Failure to Timely Report Resident-on-Resident Abuse Allegations to State Authorities
Penalty
Summary
The facility failed to timely report allegations of abuse to the Iowa Department of Inspections & Appeals and Licensing (DIAL) within 2 hours for two residents. Resident #3, who had coronary artery disease, diabetes mellitus, muscle weakness, and a BIMS score of 12 indicating no cognitive impairment, reported that while she was in bed with her door partially closed, a male resident in a wheelchair entered her room, approached her bed, touched her leg, moved her bedside table, and placed his hand under her blanket attempting to touch her. She stated she pushed her call light, screamed twice, and that a neighboring resident also activated a call light.
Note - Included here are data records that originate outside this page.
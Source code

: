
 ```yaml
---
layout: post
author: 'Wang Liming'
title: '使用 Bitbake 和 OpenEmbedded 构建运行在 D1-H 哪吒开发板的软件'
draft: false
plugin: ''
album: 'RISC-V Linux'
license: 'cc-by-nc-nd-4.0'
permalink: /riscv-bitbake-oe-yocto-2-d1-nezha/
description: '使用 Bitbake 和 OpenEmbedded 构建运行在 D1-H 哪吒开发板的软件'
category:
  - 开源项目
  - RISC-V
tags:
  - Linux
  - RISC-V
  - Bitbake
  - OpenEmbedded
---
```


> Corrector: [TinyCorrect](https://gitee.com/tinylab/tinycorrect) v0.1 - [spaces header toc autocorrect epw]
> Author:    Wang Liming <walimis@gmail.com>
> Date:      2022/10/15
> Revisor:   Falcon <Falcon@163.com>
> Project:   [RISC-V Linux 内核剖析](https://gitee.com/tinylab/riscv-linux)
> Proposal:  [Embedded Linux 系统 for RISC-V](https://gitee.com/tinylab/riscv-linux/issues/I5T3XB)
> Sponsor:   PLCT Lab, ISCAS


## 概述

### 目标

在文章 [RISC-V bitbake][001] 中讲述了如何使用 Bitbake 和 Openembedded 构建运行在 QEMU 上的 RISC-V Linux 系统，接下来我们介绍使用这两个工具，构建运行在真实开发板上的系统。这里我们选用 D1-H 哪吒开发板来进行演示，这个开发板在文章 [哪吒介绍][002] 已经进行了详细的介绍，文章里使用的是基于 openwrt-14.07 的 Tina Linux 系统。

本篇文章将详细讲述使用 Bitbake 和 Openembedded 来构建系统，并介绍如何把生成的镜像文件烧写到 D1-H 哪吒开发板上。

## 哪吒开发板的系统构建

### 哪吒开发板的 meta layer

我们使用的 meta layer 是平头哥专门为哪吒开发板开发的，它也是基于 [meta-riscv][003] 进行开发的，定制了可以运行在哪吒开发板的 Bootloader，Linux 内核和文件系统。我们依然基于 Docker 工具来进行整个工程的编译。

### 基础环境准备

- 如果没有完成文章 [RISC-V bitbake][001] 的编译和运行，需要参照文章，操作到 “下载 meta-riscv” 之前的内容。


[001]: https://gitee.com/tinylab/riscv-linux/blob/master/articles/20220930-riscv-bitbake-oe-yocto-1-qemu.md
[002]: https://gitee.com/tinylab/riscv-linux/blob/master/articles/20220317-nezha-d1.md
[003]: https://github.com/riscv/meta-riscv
Staff documentation reflected that a caregiver informed the RN at the nurses’ station that Resident #2 had been in Resident #3’s room attempting to get into bed with her, prompting the RN to immediately go down the hall to check on the situation. Resident #50, who had diagnoses including need for assistance with personal care, lack of coordination, hypertension, and a BIMS score of 6 indicating severe cognitive impairment, was subsequently found by staff in bed with the same male resident. At approximately 3:22 p.m., the RN and caregivers located Resident #2 in bed with Resident #50, with Resident #50’s pants and brief halfway down and Resident #2’s hand in her pants on her buttocks, and his wheelchair parked in front of her bed with the door locked. Resident #50 was lying on her side, half asleep, and was unable to describe what had occurred. Facility policy required that all allegations of abuse, neglect, misappropriation, or exploitation be reported immediately to the Administrator and to appropriate state or federal agencies within applicable timeframes. Interviews with the Administrator and DON revealed that the Administrator did not learn of the incident until later that evening, at which time she reported it to the state, and the DON stated she had been called around 3:00 p.m. but was not informed about the touching or that a resident had been in bed with another resident, resulting in the allegation not being reported to DIAL within the required 2-hour timeframe.